Source records

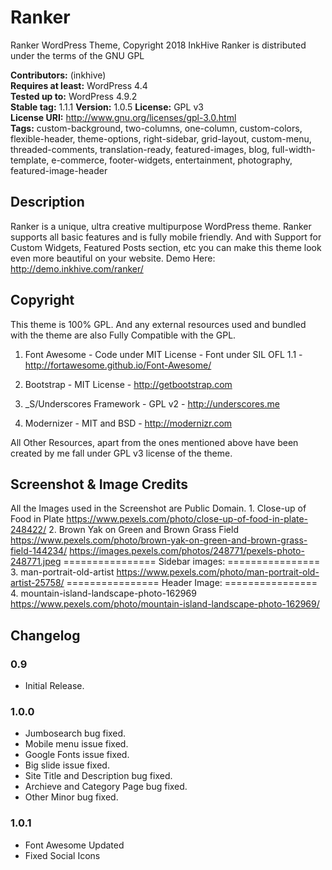 # Ranker
Ranker WordPress Theme, Copyright 2018 InkHive
Ranker is distributed under the terms of the GNU GPL

**Contributors:** (inkhive)  
**Requires at least:** WordPress 4.4  
**Tested up to:** WordPress 4.9.2  
**Stable tag:** 1.1.1 
**Version:** 1.0.5
**License:** GPL v3  
**License URI:** http://www.gnu.org/licenses/gpl-3.0.html  
**Tags:** custom-background, two-columns, one-column, custom-colors, flexible-header, theme-options, right-sidebar, grid-layout, custom-menu, threaded-comments, translation-ready, featured-images, blog, full-width-template, e-commerce, footer-widgets, entertainment, photography, featured-image-header


## Description

Ranker is a unique, ultra creative multipurpose WordPress theme. Ranker supports all basic features and is fully mobile friendly. And with Support for Custom Widgets, Featured Posts section, etc you can make this theme look even more beautiful on your website. 
Demo Here: http://demo.inkhive.com/ranker/

## Copyright


This theme is 100% GPL. And any external resources used and bundled with the theme are also Fully Compatible with the GPL.

1. Font Awesome
	        - Code under MIT License
	        - Font under SIL OFL 1.1 
	        - http://fortawesome.github.io/Font-Awesome/
	
2. Bootstrap
    	    - MIT License
    	    - http://getbootstrap.com
    	
3. _S/Underscores Framework
             - GPL v2
             - http://underscores.me
                	
4. Modernizer 
 	        - MIT and BSD
            - http://modernizr.com
            
            
All Other Resources, apart from the ones mentioned above have been created by me fall under GPL v3 license of the theme.	


## Screenshot & Image Credits

All the Images used in the Screenshot are Public Domain.
    1. Close-up of Food in Plate
    https://www.pexels.com/photo/close-up-of-food-in-plate-248422/
    2. Brown Yak on Green and Brown Grass Field
    https://www.pexels.com/photo/brown-yak-on-green-and-brown-grass-field-144234/
    https://images.pexels.com/photos/248771/pexels-photo-248771.jpeg
    ================
    Sidebar images:
    ================
    3. man-portrait-old-artist
    https://www.pexels.com/photo/man-portrait-old-artist-25758/    ================
    Header Image:
    ================
    4. mountain-island-landscape-photo-162969
    https://www.pexels.com/photo/mountain-island-landscape-photo-162969/

## Changelog

### 0.9

* Initial Release.

### 1.0.0

* Jumbosearch bug fixed.
* Mobile menu issue fixed.
* Google Fonts issue fixed.
* Big slide issue fixed.
* Site Title and Description bug fixed.
* Archieve and Category Page bug fixed.
* Other Minor bug fixed.

### 1.0.1

* Font Awesome Updated
* Fixed Social Icons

- _Work to complete_:
Your answer must be a single number: the count of lines in the records that hold the word "portrait".

- _Final answer_:
2